In 1990, 20-year old Robert Brown, a college student from the academically elite Carleton College, was studying in England when he was diagnosed with leukemia. His memoir, Hundred Percent Chance, recounts his year-long journey to remission and recovery.
Spontaneous bruising, bloody oral sores, and profound fatigue were Brown’s first symptoms. By the time he presented himself at the college infirmary, he was critically ill and quickly diagnosed with a rare and aggressive form of leukemia. The plans for his return to the U.S. were a logistical feat; he required constant medical care en route.
In addition to normal chemotherapy side effects, including weakness, vomiting, and hair loss, Brown endured severe fevers, often spiking at 105 degrees, due to a brain abscess that required surgery.
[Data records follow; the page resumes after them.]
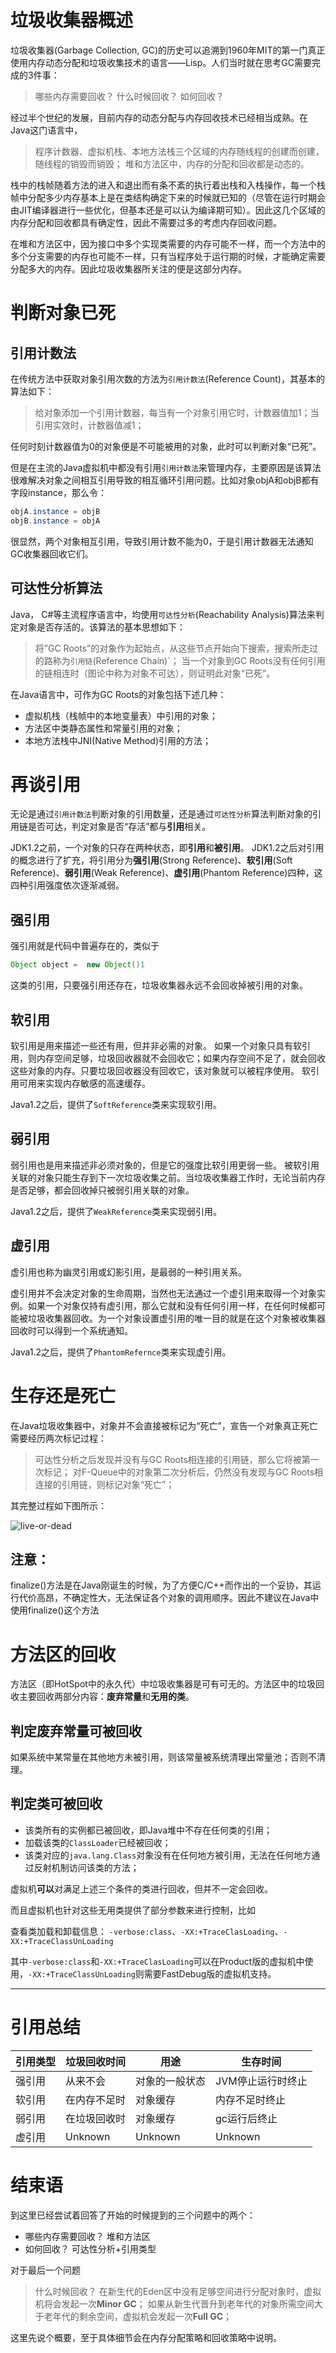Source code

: # 垃圾收集器概述

 

垃圾收集器(Garbage Collection, GC)的历史可以追溯到1960年MIT的第一门真正使用内存动态分配和垃圾收集技术的语言——Lisp。人们当时就在思考GC需要完成的3件事：

> 哪些内存需要回收？ 
>    什么时候回收？ 
>    如何回收？

经过半个世纪的发展，目前内存的动态分配与内存回收技术已经相当成熟。在Java这门语言中，

> 程序计数器、虚拟机栈、本地方法栈三个区域的内存随线程的创建而创建，随线程的销毁而销毁； 
>    堆和方法区中，内存的分配和回收都是动态的。

栈中的栈帧随着方法的进入和退出而有条不紊的执行着出栈和入栈操作，每一个栈帧中分配多少内存基本上是在类结构确定下来的时候就已知的（尽管在运行时期会由JIT编译器进行一些优化，但基本还是可以认为编译期可知）。因此这几个区域的内存分配和回收都具有确定性，因此不需要过多的考虑内存回收问题。

在堆和方法区中，因为接口中多个实现类需要的内存可能不一样，而一个方法中的多个分支需要的内存也可能不一样，只有当程序处于运行期的时候，才能确定需要分配多大的内存。因此垃圾收集器所关注的便是这部分内存。

# 判断对象已死

## 引用计数法

在传统方法中获取对象引用次数的方法为`引用计数法`(Reference Count)，其基本的算法如下：

> 给对象添加一个引用计数器，每当有一个对象引用它时，计数器值加1；当引用实效时，计数器值减1；

任何时刻计数器值为0的对象便是不可能被用的对象，此时可以判断对象“已死”。

但是在主流的Java虚拟机中都没有引用`引用计数法`来管理内存，主要原因是该算法很难解决对象之间相互引用导致的相互循环引用问题。比如对象objA和objB都有字段instance，那么令：

```java
objA.instance = objB
objB.instance = objA
```

很显然，两个对象相互引用，导致引用计数不能为0，于是引用计数器无法通知GC收集器回收它们。

## 可达性分析算法

Java， C#等主流程序语言中，均使用`可达性分析`(Reachability Analysis)算法来判定对象是否存活的。该算法的基本思想如下：

> 将”GC Roots”的对象作为起始点，从这些节点开始向下搜索，搜索所走过的路称为`引用链`(Reference Chain)`； 
>    当一个对象到GC Roots没有任何引用的链相连时（图论中称为对象不可达），则证明此对象“已死”。

在Java语言中，可作为GC Roots的对象包括下述几种：

- 虚拟机栈（栈帧中的本地变量表）中引用的对象；
- 方法区中类静态属性和常量引用的对象；
- 本地方法栈中JNI(Native Method)引用的方法；

# 再谈引用

无论是通过`引用计数法`判断对象的引用数量，还是通过`可达性分析`算法判断对象的引用链是否可达，判定对象是否“存活”都与**引用**相关。

JDK1.2之前，一个对象的只存在两种状态，即**引用**和**被引用**。 
 JDK1.2之后对引用的概念进行了扩充，将引用分为**强引用**(Strong Reference)、**软引用**(Soft Reference)、**弱引用**(Weak Reference)、**虚引用**(Phantom Reference)四种，这四种引用强度依次逐渐减弱。

## 强引用

强引用就是代码中普遍存在的，类似于

```Java
Object object =  new Object()1
```

这类的引用，只要强引用还存在，垃圾收集器永远不会回收掉被引用的对象。

## 软引用

软引用是用来描述一些还有用，但并非必需的对象。 
 如果一个对象只具有软引用，则内存空间足够，垃圾回收器就不会回收它；如果内存空间不足了，就会回收这些对象的内存。只要垃圾回收器没有回收它，该对象就可以被程序使用。 
 软引用可用来实现内存敏感的高速缓存。

Java1.2之后，提供了`SoftReference`类来实现软引用。   

## 弱引用

弱引用也是用来描述非必须对象的，但是它的强度比软引用更弱一些。 
 被软引用关联的对象只能生存到下一次垃圾收集之前。当垃圾收集器工作时，无论当前内存是否足够，都会回收掉只被弱引用关联的对象。

Java1.2之后，提供了`WeakReference`类来实现弱引用。

## 虚引用

虚引用也称为幽灵引用或幻影引用，是最弱的一种引用关系。

虚引用并不会决定对象的生命周期，当然也无法通过一个虚引用来取得一个对象实例。如果一个对象仅持有虚引用，那么它就和没有任何引用一样，在任何时候都可能被垃圾收集器回收。为一个对象设置虚引用的唯一目的就是在这个对象被收集器回收时可以得到一个系统通知。

Java1.2之后，提供了`PhantomRefernce`类来实现虚引用。

# 生存还是死亡

在Java垃圾收集器中，对象并不会直接被标记为“死亡”，宣告一个对象真正死亡需要经历两次标记过程：

> 可达性分析之后发现并没有与GC Roots相连接的引用链，那么它将被第一次标记； 
>    对F-Queue中的对象第二次分析后，仍然没有发现与GC Roots相连接的引用链，则标记对象“死亡”；

其完整过程如下图所示：

![live-or-dead](https://img-blog.csdn.net/20180216190118782?watermark/2/text/aHR0cDovL2Jsb2cuY3Nkbi5uZXQvdTAxMzU5NTQxOQ==/font/5a6L5L2T/fontsize/400/fill/I0JBQkFCMA==/dissolve/70)

## 注意：

finalize()方法是在Java刚诞生的时候，为了方便C/C++而作出的一个妥协，其运行代价高昂，不确定性大，无法保证各个对象的调用顺序。因此不建议在Java中使用finalize()这个方法

# 方法区的回收

方法区（即HotSpot中的永久代）中垃圾收集器是可有可无的。方法区中的垃圾回收主要回收两部分内容：**废弃常量**和**无用的类**。

## 判定废弃常量可被回收

如果系统中某常量在其他地方未被引用，则该常量被系统清理出常量池；否则不清理。

## 判定类可被回收

- 该类所有的实例都已被回收，即Java堆中不存在任何类的引用；
- 加载该类的`ClassLoader`已经被回收；
- 该类对应的`java.lang.Class`对象没有在任何地方被引用，无法在任何地方通过反射机制访问该类的方法；

虚拟机**可以**对满足上述三个条件的类进行回收，但并不一定会回收。

而且虚拟机也针对这些无用类提供了部分参数来进行控制，比如

查看类加载和卸载信息： `-verbose:class`、`-XX:+TraceClasLoading`、`-XX:+TraceClassUnLoading`

其中`-verbose:class`和`-XX:+TraceClasLoading`可以在Product版的虚拟机中使用，`-XX:+TraceClassUnLoading`则需要FastDebug版的虚拟机支持。

------

# 引用总结

| 引用类型 | 垃圾回收时间 | 用途           | 生存时间          |
| -------- | ------------ | -------------- | ----------------- |
| 强引用   | 从来不会     | 对象的一般状态 | JVM停止运行时终止 |
| 软引用   | 在内存不足时 | 对象缓存       | 内存不足时终止    |
| 弱引用   | 在垃圾回收时 | 对象缓存       | gc运行后终止      |
| 虚引用   | Unknown      | Unknown        | Unknown           |

# 结束语

到这里已经尝试着回答了开始的时候提到的三个问题中的两个：

- 哪些内存需要回收？ 
   堆和方法区
- 如何回收？ 
   可达性分析+引用类型

对于最后一个问题

> 什么时候回收？ 
>    在新生代的Eden区中没有足够空间进行分配对象时，虚拟机将会发起一次**Minor GC**； 
>    如果从新生代晋升到老年代的对象所需空间大于老年代的剩余空间，虚拟机会发起一次**Full GC**；

这里先说个概要，至于具体细节会在内存分配策略和回收策略中说明。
While he actively avoided learning the details of his treatment, he eventually asked the bottom-line question: his odds of survival. “The numbers”, his doctor told him, “are irrelevant. Either you survive, or you don’t. You are alive today! That means at this moment your personal chances of survival are 100%!”
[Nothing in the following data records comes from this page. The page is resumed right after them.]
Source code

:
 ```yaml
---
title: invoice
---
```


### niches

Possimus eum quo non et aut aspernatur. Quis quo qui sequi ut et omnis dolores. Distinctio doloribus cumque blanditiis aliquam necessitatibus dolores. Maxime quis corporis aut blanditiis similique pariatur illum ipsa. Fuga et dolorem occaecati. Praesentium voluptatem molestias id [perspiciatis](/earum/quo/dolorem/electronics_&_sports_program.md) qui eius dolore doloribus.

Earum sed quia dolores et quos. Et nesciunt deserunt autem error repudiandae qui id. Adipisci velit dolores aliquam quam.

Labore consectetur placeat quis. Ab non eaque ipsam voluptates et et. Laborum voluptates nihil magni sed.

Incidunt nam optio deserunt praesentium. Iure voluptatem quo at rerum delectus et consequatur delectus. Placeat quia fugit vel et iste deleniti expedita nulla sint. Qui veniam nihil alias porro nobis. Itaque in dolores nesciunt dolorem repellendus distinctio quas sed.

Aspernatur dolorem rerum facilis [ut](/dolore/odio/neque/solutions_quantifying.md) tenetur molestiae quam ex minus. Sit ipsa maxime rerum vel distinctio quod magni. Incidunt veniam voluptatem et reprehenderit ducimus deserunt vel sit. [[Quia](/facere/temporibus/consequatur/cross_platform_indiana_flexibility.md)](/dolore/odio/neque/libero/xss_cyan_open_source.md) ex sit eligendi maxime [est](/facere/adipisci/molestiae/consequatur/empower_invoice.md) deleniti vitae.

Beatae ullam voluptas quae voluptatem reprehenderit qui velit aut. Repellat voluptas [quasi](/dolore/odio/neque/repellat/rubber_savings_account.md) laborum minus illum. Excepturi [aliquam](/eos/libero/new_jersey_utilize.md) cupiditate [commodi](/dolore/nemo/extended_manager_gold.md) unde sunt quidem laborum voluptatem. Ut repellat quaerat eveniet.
A year later, Brown returned to Carleton searching for normalcy. He reflected: “I would put one foot in front of the other, no matter how bad things got…I learned that if you can make it through any day then you can make it through every day.”
Brown’s straightforward, unpretentious writing style is compelling and brutally honest. The use of present tense, first person, amplifies the effect. His wry sense of humor is both endearing and heartbreaking. After learning he was in remission, Brown quips, “It’s great to be in remission. Great with a capital ‘G’ and a Tony the Tiger drawl.” Neither victim nor hero, the author survived with humor, grit, and the support of medical care-givers, family and friends.
Regardless of one’s personal experience with cancer or critical illness, these pages relate an essential human experience: the struggle to survive against the odds. This universal theme will resonate with almost any reader.